Walmart can improve services such as Walmart+, its answer to Amazon Prime, by building additional financial and e-commerce services. Walmart’s rivalry with Amazon influences everything from incentive marketing to order fulfillment, with Walmart as recently as Monday floating fresh discounts for fast delivery.

In the cards

Apple Card was a bellwether for embedded finance, or the idea of using a huge base of consumers’ enrolled payment credentials to build financial services — often emanating from a company with a brand that has little to do with banking. Apple of course isn’t a bank, but most consumers won’t care about that distinction if they can use their iPhones to get a credit card instantly and begin spending with Apple Pay.
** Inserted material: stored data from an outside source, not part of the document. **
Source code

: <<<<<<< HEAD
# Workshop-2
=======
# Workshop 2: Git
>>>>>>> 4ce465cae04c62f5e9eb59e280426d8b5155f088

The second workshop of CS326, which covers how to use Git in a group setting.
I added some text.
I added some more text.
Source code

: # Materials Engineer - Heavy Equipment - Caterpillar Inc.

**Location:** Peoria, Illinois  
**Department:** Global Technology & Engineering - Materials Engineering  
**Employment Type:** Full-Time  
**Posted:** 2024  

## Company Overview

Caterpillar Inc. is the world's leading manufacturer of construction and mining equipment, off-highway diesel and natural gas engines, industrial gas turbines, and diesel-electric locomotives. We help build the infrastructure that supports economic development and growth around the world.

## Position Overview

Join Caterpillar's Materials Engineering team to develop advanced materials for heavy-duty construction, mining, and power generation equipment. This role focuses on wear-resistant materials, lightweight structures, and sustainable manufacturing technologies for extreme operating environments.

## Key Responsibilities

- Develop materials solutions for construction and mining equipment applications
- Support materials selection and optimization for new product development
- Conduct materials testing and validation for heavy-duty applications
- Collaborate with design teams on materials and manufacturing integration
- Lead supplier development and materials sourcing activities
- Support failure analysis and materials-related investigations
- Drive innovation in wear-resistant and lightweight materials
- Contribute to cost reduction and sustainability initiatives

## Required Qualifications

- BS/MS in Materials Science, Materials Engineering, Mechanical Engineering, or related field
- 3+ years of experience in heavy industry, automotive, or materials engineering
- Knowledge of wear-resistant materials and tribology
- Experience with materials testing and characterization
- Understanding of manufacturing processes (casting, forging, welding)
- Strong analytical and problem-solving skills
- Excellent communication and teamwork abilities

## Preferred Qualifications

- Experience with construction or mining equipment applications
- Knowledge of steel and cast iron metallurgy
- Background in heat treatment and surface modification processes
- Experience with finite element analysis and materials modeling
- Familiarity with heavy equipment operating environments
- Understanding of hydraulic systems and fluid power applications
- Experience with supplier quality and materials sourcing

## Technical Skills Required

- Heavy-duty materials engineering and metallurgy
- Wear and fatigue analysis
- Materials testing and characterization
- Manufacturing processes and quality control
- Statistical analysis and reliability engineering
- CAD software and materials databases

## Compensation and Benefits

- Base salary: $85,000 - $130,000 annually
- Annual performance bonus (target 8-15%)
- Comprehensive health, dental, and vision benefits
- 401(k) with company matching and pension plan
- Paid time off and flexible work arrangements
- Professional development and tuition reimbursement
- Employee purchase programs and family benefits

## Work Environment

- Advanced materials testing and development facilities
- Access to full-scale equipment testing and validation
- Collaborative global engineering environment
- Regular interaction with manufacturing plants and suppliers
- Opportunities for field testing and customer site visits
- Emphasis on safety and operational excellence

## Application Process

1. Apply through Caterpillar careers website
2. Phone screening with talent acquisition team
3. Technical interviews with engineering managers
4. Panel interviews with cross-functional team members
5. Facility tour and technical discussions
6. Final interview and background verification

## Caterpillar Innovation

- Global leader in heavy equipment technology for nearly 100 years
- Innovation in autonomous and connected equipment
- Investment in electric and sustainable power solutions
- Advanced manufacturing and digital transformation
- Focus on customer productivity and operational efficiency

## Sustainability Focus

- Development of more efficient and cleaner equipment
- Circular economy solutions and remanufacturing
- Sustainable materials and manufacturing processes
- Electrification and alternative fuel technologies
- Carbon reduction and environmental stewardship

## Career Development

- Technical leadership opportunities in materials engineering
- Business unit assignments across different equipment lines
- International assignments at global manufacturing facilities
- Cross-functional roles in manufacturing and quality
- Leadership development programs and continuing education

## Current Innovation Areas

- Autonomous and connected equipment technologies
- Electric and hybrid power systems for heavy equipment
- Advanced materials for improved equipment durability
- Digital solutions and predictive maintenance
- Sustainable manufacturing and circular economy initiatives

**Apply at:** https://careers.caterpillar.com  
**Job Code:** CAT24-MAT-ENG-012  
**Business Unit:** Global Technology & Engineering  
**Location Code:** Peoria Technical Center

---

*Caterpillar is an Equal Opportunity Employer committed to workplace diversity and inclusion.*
This makes embedded finance an existential threat to traditional banks, according to Sandeep Sood, CEO of Kunai, writing for PaymentsSource. The internet enables integrated banking on a massive scale, according to Kunai, which removes an advantage for banks.

Marcus, an online lending platform, has driven Goldman’s diversification beyond investment banking into consumer financial services, including consumer loans and checking through a partnership with the card-issuing firm Marqeta.

Apple Card allows fast enrollment for credit, prepaid, P2P and debit through a single digital wallet. The card is also a way to link incentive marketing, payment credentials and financial services to Apple’s other products, such as streaming entertainment, providing a breadth of consumer products that even the largest banks don’t offer.

“Goldman has done a lot more than just Apple Card,” said Rick Oglesby, president of AZ Payments Group, and embedded and open banking services can be white-labled for for inclusion in a variety of software and fintech platforms, he said. “If Walmart wants to get serious about consumer banking and fintech, it has found just the right people to do it.”